**Information supplied:**
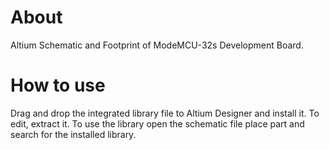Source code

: # About
Altium Schematic and Footprint of ModeMCU-32s Development Board.
# How to use
Drag and drop the integrated library file to Altium Designer and install it. To edit, extract it.
To use the library open the schematic file place part and search for the installed library.
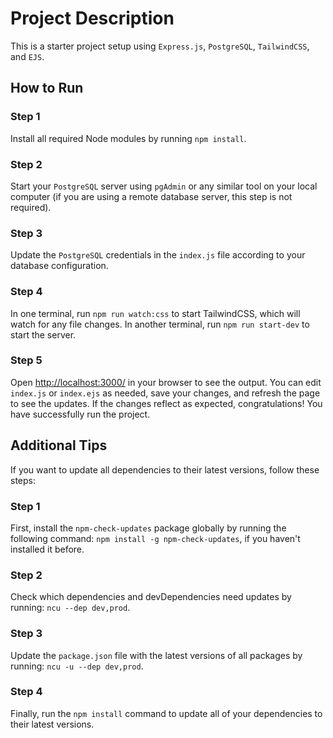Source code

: # Project Description
This is a starter project setup using `Express.js`, `PostgreSQL`, `TailwindCSS`, and `EJS`.

## How to Run

### Step 1
Install all required Node modules by running `npm install`.

### Step 2
Start your `PostgreSQL` server using `pgAdmin` or any similar tool on your local computer (if you are using a remote database server, this step is not required).

### Step 3
Update the `PostgreSQL` credentials in the `index.js` file according to your database configuration.

### Step 4
In one terminal, run `npm run watch:css` to start TailwindCSS, which will watch for any file changes. In another terminal, run `npm run start-dev` to start the server.

### Step 5
Open [http://localhost:3000/](http://localhost:3000/) in your browser to see the output. You can edit `index.js` or `index.ejs` as needed, save your changes, and refresh the page to see the updates. If the changes reflect as expected, congratulations! You have successfully run the project.

## Additional Tips
If you want to update all dependencies to their latest versions, follow these steps:

### Step 1
First, install the `npm-check-updates` package globally by running the following command: `npm install -g npm-check-updates`, if you haven't installed it before.

### Step 2
Check which dependencies and devDependencies need updates by running: `ncu --dep dev,prod`.

### Step 3
Update the `package.json` file with the latest versions of all packages by running: `ncu -u --dep dev,prod`.

### Step 4
Finally, run the `npm install` command to update all of your dependencies to their latest versions.


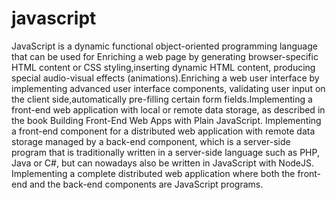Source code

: # javascript
JavaScript is a dynamic functional object-oriented programming language that can be used for Enriching a web page by generating browser-specific HTML content or CSS styling,inserting dynamic HTML content,
producing special audio-visual effects (animations).Enriching a web user interface by implementing advanced user interface components,
validating user input on the client side,automatically pre-filling certain form fields.Implementing a front-end web application with local or remote data storage, as described in the book Building Front-End Web Apps with Plain JavaScript.
Implementing a front-end component for a distributed web application with remote data storage managed by a back-end component, which is a server-side program that is traditionally written in a server-side language such as PHP, Java or C#, but can nowadays also be written in JavaScript with NodeJS.
Implementing a complete distributed web application where both the front-end and the back-end components are JavaScript programs.
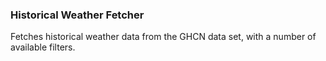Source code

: ### Historical Weather Fetcher

Fetches historical weather data from the GHCN data set, with a number of available filters.
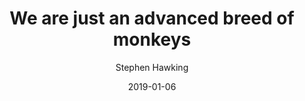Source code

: ---
text: We are just an advanced breed of monkeys on a minor planet of a very average star. But we can understand the Universe. That makes us something very special.
title: We are just an advanced breed of monkeys
author: Stephen Hawking
date: 2019-01-06
layout: quotation
topics:
  - Humanity
  - Understanding
---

**Exercise:** Pictures aside, give the data again exactly as it appears.

**Response below:**
Source code

: # About
Altium Schematic and Footprint of ModeMCU-32s Development Board.
# How to use
Drag and drop the integrated library file to Altium Designer and install it. To edit, extract it.
To use the library open the schematic file place part and search for the installed library.
Source code

: # Project Description
This is a starter project setup using `Express.js`, `PostgreSQL`, `TailwindCSS`, and `EJS`.

## How to Run

### Step 1
Install all required Node modules by running `npm install`.

### Step 2
Start your `PostgreSQL` server using `pgAdmin` or any similar tool on your local computer (if you are using a remote database server, this step is not required).

### Step 3
Update the `PostgreSQL` credentials in the `index.js` file according to your database configuration.

### Step 4
In one terminal, run `npm run watch:css` to start TailwindCSS, which will watch for any file changes. In another terminal, run `npm run start-dev` to start the server.

### Step 5
Open [http://localhost:3000/](http://localhost:3000/) in your browser to see the output. You can edit `index.js` or `index.ejs` as needed, save your changes, and refresh the page to see the updates. If the changes reflect as expected, congratulations! You have successfully run the project.

## Additional Tips
If you want to update all dependencies to their latest versions, follow these steps:

### Step 1
First, install the `npm-check-updates` package globally by running the following command: `npm install -g npm-check-updates`, if you haven't installed it before.

### Step 2
Check which dependencies and devDependencies need updates by running: `ncu --dep dev,prod`.

### Step 3
Update the `package.json` file with the latest versions of all packages by running: `ncu -u --dep dev,prod`.

### Step 4
Finally, run the `npm install` command to update all of your dependencies to their latest versions.


Source code

: # javascript
JavaScript is a dynamic functional object-oriented programming language that can be used for Enriching a web page by generating browser-specific HTML content or CSS styling,inserting dynamic HTML content,
producing special audio-visual effects (animations).Enriching a web user interface by implementing advanced user interface components,
validating user input on the client side,automatically pre-filling certain form fields.Implementing a front-end web application with local or remote data storage, as described in the book Building Front-End Web Apps with Plain JavaScript.
Implementing a front-end component for a distributed web application with remote data storage managed by a back-end component, which is a server-side program that is traditionally written in a server-side language such as PHP, Java or C#, but can nowadays also be written in JavaScript with NodeJS.
Implementing a complete distributed web application where both the front-end and the back-end components are JavaScript programs.
Source code

: ### Historical Weather Fetcher

Fetches historical weather data from the GHCN data set, with a number of available filters.
Source code

: ---
text: We are just an advanced breed of monkeys on a minor planet of a very average star. But we can understand the Universe. That makes us something very special.
title: We are just an advanced breed of monkeys
author: Stephen Hawking
date: 2019-01-06
layout: quotation
topics:
  - Humanity
  - Understanding
---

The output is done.